Exercise goal: In the data that follows, find the line with "To create an"; transcribe it, every later line up to the one with "select subsets of", and that line as well, exactly and with no others.

......

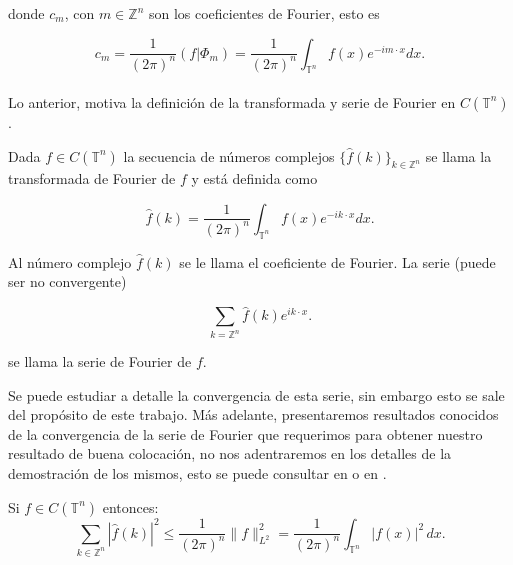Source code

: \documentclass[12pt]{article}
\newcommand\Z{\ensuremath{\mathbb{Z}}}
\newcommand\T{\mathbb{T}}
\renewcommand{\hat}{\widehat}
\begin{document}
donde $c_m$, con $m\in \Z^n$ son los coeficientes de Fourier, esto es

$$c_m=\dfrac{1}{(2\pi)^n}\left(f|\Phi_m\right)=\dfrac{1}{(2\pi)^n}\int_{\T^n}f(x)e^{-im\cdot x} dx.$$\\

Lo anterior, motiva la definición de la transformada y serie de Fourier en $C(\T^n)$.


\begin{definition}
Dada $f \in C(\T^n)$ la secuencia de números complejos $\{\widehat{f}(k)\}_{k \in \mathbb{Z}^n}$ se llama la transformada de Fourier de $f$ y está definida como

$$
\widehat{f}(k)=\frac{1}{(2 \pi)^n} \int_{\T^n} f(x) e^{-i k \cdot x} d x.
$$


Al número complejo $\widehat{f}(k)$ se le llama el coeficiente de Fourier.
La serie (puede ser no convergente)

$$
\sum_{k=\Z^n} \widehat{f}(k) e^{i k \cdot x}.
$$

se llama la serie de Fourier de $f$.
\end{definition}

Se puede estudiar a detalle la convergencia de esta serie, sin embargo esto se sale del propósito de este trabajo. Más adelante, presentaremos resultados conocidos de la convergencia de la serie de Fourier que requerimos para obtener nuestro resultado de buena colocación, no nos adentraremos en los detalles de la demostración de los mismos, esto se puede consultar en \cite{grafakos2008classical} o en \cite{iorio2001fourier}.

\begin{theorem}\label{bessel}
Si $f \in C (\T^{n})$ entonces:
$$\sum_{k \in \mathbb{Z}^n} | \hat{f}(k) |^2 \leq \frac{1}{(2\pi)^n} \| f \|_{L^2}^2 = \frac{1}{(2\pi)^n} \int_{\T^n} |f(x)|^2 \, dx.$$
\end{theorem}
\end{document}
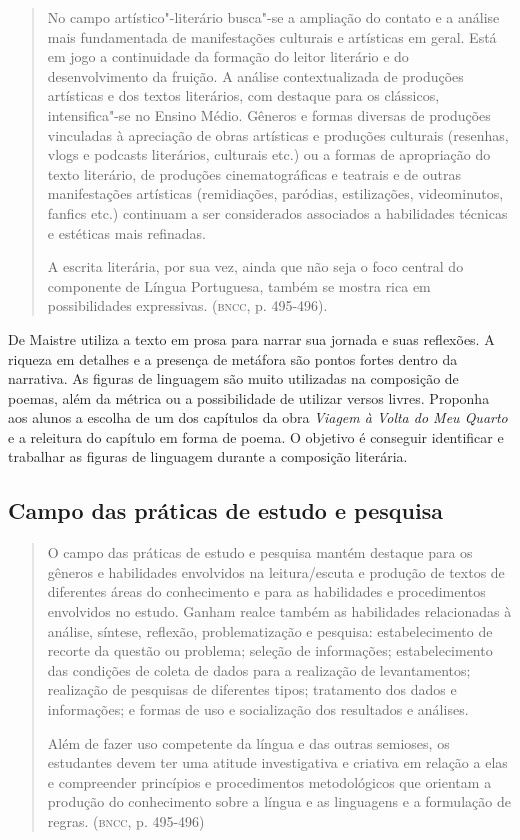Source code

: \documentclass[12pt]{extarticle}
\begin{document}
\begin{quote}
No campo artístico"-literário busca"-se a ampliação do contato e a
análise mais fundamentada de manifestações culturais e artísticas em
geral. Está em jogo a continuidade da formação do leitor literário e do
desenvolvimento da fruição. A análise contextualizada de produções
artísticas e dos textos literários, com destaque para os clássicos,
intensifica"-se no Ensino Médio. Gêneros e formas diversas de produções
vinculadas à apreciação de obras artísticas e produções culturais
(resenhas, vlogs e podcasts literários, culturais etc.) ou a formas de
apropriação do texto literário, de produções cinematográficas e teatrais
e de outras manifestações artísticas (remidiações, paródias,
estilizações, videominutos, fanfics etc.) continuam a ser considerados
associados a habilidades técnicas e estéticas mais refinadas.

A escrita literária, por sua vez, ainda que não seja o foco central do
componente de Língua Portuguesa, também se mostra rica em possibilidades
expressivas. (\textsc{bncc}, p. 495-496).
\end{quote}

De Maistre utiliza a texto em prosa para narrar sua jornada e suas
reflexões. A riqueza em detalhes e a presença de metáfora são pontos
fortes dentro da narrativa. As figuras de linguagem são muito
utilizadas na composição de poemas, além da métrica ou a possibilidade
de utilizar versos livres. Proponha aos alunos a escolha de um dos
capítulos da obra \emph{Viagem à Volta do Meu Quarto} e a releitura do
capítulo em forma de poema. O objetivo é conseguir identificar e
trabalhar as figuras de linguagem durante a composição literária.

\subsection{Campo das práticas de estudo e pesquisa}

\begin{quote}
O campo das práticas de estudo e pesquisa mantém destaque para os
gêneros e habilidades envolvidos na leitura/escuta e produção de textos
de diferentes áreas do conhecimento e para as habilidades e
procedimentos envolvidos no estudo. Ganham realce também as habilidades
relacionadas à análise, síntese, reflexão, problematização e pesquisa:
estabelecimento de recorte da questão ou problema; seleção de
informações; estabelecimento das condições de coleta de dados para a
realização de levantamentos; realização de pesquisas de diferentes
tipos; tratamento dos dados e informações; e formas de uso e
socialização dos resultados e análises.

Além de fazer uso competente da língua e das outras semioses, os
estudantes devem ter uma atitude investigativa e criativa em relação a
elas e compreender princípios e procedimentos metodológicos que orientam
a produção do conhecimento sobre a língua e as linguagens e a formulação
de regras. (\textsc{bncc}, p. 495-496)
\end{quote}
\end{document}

......

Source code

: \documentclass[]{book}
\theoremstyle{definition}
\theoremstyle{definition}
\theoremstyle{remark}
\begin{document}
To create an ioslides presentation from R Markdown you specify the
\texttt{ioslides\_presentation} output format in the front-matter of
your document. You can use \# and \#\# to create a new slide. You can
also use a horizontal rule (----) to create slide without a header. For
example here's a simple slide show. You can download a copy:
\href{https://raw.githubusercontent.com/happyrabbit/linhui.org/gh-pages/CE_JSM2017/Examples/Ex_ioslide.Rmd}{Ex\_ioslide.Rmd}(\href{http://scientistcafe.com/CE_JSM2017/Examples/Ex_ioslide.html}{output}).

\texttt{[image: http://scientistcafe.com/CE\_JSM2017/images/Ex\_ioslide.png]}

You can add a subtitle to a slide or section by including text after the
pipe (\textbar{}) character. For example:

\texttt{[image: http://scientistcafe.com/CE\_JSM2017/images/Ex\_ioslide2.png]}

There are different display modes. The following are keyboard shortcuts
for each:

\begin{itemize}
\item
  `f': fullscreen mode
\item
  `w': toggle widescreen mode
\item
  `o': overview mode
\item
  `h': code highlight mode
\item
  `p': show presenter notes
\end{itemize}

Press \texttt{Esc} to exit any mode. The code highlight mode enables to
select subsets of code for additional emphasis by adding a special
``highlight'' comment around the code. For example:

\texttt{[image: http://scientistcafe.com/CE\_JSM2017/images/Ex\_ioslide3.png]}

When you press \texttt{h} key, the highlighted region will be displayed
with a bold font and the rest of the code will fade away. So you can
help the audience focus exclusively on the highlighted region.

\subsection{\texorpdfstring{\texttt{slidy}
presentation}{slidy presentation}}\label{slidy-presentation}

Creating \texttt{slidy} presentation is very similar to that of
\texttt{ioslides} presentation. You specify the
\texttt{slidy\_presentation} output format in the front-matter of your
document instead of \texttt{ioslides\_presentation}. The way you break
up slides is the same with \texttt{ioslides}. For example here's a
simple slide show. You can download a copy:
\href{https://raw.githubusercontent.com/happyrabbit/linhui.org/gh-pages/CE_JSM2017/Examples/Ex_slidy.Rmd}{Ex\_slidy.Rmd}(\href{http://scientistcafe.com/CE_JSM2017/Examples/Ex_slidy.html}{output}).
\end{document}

......

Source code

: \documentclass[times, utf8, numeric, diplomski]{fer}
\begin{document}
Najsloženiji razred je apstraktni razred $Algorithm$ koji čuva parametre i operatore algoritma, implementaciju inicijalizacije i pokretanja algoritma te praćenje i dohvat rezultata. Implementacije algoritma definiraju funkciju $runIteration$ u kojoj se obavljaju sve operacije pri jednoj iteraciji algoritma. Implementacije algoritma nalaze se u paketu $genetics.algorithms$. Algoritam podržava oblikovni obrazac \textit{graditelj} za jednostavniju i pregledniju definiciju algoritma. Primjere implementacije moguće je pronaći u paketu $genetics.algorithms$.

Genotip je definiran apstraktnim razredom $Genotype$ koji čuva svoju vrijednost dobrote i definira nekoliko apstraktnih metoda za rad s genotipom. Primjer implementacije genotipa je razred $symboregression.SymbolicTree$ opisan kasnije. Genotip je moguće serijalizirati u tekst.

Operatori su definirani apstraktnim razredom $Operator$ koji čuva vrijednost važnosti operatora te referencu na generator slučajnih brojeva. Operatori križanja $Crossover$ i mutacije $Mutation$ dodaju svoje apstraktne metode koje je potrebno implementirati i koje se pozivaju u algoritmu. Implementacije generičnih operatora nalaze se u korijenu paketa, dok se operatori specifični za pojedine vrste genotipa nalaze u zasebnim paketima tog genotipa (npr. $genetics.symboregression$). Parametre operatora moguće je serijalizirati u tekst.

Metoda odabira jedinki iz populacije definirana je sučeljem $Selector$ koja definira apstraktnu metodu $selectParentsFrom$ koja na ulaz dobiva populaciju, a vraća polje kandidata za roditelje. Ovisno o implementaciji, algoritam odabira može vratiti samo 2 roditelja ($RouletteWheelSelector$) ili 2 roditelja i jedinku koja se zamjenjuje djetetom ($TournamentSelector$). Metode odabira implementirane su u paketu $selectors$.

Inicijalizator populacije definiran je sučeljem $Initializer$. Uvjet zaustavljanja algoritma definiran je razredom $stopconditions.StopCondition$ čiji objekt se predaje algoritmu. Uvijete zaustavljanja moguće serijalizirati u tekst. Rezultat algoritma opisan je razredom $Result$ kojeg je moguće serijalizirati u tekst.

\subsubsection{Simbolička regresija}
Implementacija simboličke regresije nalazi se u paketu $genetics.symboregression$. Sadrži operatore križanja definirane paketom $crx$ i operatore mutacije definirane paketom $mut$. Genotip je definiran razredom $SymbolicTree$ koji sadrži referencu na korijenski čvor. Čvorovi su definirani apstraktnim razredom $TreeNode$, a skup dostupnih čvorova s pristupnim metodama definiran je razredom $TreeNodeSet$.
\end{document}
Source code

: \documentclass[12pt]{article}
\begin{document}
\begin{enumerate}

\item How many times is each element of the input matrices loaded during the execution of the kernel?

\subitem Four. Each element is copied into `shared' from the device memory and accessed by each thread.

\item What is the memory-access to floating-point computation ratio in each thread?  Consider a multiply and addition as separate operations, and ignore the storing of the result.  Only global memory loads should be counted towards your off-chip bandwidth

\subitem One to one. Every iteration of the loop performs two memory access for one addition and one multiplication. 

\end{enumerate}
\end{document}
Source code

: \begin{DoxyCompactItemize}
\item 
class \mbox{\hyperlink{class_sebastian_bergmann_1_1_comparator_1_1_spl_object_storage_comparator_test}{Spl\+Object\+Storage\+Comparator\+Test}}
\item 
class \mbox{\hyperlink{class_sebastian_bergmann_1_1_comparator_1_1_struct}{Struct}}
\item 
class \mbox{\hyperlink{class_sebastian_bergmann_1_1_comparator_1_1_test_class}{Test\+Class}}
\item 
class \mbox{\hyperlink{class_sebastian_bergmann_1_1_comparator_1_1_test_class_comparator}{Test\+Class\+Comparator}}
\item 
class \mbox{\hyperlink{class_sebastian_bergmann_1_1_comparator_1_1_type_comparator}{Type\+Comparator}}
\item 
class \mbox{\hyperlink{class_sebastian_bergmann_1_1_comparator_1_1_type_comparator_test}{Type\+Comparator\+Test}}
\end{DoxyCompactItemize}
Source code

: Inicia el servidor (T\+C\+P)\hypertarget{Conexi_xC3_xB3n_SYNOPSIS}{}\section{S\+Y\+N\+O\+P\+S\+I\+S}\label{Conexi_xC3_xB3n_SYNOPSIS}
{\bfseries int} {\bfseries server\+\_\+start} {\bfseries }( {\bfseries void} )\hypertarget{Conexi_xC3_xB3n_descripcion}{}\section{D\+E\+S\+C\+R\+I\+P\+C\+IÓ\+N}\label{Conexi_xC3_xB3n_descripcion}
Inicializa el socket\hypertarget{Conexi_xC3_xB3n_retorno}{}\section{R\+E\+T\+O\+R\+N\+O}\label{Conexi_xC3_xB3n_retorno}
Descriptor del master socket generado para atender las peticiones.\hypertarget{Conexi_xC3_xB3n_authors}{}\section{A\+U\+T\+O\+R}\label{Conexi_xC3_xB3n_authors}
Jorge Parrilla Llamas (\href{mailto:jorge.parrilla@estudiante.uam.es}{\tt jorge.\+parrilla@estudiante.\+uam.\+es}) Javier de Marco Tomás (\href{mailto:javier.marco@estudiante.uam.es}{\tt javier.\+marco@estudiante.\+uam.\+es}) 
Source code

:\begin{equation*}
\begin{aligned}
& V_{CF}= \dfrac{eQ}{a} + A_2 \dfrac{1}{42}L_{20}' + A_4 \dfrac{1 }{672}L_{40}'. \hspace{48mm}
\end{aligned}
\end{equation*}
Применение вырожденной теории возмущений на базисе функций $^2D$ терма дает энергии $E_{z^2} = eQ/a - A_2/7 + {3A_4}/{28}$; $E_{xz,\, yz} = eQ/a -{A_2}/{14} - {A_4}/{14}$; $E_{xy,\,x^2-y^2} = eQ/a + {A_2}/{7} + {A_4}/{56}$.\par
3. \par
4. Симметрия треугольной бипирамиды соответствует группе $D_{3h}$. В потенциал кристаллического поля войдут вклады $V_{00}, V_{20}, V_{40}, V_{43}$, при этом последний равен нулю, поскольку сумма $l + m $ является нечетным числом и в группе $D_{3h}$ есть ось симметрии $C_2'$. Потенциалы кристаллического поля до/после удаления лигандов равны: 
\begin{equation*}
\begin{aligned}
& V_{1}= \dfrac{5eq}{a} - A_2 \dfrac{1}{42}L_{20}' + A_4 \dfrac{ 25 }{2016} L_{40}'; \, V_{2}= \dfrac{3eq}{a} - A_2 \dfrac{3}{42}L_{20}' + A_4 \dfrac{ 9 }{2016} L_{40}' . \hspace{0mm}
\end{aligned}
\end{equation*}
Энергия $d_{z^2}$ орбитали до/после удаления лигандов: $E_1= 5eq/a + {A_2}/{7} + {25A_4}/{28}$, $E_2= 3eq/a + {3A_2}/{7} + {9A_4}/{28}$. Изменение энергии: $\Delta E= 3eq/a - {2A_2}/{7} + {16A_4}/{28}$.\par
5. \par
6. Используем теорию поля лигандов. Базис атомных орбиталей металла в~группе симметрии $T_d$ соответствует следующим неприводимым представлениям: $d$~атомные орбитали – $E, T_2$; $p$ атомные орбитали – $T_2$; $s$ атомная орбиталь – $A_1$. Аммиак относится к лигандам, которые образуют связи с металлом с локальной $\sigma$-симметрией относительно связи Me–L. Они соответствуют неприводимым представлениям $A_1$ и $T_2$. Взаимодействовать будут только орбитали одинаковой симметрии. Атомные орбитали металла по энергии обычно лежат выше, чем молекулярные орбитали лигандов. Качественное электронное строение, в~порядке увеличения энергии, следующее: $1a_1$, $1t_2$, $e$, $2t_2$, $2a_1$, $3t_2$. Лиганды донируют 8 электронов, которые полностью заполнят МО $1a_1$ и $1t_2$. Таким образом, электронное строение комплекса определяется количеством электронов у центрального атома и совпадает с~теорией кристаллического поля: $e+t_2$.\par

......

Exercise output:
To create an ioslides presentation from R Markdown you specify the
\texttt{ioslides\_presentation} output format in the front-matter of
your document. You can use \# and \#\# to create a new slide. You can
also use a horizontal rule (----) to create slide without a header. For
example here's a simple slide show. You can download a copy:
\href{https://raw.githubusercontent.com/happyrabbit/linhui.org/gh-pages/CE_JSM2017/Examples/Ex_ioslide.Rmd}{Ex\_ioslide.Rmd}(\href{http://scientistcafe.com/CE_JSM2017/Examples/Ex_ioslide.html}{output}).

\texttt{[image: http://scientistcafe.com/CE\_JSM2017/images/Ex\_ioslide.png]}

You can add a subtitle to a slide or section by including text after the
pipe (\textbar{}) character. For example:

\texttt{[image: http://scientistcafe.com/CE\_JSM2017/images/Ex\_ioslide2.png]}

There are different display modes. The following are keyboard shortcuts
for each:

\begin{itemize}
\item
  `f': fullscreen mode
\item
  `w': toggle widescreen mode
\item
  `o': overview mode
\item
  `h': code highlight mode
\item
  `p': show presenter notes
\end{itemize}

Press \texttt{Esc} to exit any mode. The code highlight mode enables to
select subsets of code for additional emphasis by adding a special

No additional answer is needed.